Escribió Teresa de Jesús: “ Las almas que no tienen oración” son “como un cuerpo con perlesía y tulllido, que aunque tiene pies y manos no los puede mandar”. Y San Agustía llega con agudeza a la siguiente conclusión: “Verdaderamente, sabe vivir bien quien sabe orar bien”. El hombre que no ora y no vela se convierte en presa fácil del tentador, que “como león rugiente da vueltas y busca a quien devorar” (1 Pe 5,8).
Por tanto, para llegar a ser hombres de oración hay que desarrollar en nosotros las virtudes y obedecer a Dios, haciendo lo que le agrada. “El altar verdaderaemnte santo es el alma justa y (…9 su perfume es la plegaria digna”. Sin la virtud no puede alcanzarse la oración perfecta, pero sin la oración las vistudes no pueden alcanzar la perfección, dijo Casiano. La oración da impulso, intensidad y extensión a la acción, mientras que la acción recuerda la necesidad del apoyo de la oración para el recto discernimiento de lo que se debe hacer y del modo en que debe hacerse.

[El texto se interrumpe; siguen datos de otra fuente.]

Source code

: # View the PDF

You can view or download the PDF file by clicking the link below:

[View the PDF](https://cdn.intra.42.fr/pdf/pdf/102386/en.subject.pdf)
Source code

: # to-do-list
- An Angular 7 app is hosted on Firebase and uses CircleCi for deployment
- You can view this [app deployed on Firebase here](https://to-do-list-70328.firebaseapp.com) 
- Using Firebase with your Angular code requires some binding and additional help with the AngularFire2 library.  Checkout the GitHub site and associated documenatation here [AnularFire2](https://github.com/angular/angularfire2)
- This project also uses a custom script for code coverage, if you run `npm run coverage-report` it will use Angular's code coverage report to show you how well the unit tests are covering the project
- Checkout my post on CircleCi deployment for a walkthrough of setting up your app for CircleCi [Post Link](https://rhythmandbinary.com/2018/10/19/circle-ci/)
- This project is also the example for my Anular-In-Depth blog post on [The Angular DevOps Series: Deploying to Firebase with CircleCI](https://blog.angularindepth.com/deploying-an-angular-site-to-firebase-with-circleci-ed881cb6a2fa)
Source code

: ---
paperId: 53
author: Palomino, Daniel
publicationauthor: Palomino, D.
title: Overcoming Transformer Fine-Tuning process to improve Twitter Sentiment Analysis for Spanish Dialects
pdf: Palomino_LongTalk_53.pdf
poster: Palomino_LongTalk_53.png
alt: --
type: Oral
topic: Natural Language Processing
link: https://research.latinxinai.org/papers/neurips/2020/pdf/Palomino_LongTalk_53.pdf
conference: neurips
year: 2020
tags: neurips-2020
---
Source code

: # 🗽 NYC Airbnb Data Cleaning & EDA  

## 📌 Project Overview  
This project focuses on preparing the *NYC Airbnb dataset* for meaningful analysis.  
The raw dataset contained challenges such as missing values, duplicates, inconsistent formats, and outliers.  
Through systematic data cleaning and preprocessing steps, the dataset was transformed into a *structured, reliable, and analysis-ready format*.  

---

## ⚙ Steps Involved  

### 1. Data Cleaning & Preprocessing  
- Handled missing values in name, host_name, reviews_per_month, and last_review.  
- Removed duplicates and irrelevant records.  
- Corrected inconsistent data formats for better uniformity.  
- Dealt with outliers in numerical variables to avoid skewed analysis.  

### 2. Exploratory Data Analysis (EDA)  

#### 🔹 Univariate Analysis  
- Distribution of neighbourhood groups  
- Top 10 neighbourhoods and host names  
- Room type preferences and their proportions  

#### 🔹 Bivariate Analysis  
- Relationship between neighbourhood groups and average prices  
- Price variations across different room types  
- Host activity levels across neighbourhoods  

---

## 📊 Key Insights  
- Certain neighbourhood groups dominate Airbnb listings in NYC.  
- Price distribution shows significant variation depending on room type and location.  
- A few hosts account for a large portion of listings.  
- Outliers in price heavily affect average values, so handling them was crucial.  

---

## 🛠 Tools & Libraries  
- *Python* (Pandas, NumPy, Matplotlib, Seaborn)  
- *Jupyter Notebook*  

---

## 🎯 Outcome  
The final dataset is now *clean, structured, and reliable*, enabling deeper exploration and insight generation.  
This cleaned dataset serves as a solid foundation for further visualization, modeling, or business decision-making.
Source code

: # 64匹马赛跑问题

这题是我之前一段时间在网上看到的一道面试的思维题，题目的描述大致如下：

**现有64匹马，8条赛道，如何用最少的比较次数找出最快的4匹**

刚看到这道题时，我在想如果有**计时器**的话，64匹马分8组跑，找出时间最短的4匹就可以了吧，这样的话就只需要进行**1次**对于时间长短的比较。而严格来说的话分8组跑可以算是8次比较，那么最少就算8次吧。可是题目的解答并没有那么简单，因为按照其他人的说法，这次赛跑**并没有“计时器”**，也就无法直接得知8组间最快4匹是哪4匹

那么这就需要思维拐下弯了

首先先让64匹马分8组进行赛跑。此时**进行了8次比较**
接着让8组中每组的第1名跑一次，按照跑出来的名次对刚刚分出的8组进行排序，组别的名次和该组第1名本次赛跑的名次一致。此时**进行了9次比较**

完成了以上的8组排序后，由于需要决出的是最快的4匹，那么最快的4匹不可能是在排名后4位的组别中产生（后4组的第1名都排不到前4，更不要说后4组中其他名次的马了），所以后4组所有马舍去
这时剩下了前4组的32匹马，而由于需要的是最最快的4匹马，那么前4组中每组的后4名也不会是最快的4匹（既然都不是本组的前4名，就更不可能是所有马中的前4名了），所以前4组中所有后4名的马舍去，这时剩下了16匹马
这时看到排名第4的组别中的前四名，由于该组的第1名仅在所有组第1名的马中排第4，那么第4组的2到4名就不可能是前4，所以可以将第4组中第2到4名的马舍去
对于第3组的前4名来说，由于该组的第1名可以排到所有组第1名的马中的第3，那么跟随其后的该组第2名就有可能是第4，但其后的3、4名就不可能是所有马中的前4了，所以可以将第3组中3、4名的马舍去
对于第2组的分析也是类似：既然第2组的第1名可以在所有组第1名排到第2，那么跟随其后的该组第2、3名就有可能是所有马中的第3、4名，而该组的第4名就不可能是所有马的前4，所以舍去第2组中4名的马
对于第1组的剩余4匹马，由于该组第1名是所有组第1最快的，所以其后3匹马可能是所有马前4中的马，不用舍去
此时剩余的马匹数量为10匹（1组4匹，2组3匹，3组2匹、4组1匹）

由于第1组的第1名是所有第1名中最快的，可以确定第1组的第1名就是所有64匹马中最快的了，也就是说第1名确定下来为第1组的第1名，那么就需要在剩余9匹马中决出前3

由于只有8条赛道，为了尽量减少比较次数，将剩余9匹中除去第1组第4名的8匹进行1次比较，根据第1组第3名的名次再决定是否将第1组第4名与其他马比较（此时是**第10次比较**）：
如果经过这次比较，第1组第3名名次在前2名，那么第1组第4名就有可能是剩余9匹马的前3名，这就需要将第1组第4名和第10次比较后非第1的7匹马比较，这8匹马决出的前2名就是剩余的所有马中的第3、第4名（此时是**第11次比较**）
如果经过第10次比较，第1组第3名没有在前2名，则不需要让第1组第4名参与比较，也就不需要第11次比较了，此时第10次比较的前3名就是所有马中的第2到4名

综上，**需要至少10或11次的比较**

Pero la enseñanza sobre la oración cristiana que resulta de los Evangelios no consiste en hablar mucho a Dios sino en amarlo mucho. En efecto, no se trata de multiplicar fórmulas o palabras cuando nos dirigimos al Señor, sino de conservar en el diálogo con Dios la actitud de “llamar con un impulso prolongado y piadoso del corazón a su puerta, un movimiento del ánimo humano hacia lo infinito, lo absoluto. El Dios de la revelación bíblica más que hacerse buscar es aquél que va en busca del hombre: “El Dios que nos ha amado primero (1 Jn 4,19) habla, inicia el diálogo en la historia, y el hombre, frente a esta revelación de si mismo por parte de Dios, reacciona en la fe a través de la bendición, la alabanza, la acción de gracias, la adoración, la petición, la confesión del propio pasado, es decir, a través de la oración, que quiere ser siempre obediencia a quien ha hablado y expresarse como adhesión, esperanza, caridad”. El hombre puede hablar con dios porque Dios ha hablado primero con el hombre resumiendo definitivamente todo en Cristo. En esta perspectiva, pues, la verdadera oración se torna en respuesta del hombre a la Palabra de Dios. La oración es movimiento de reacción al don del amor de Dios, es un querer retornar todo a Dios,, es alabanza, acción de gracias, intercesión a Dios.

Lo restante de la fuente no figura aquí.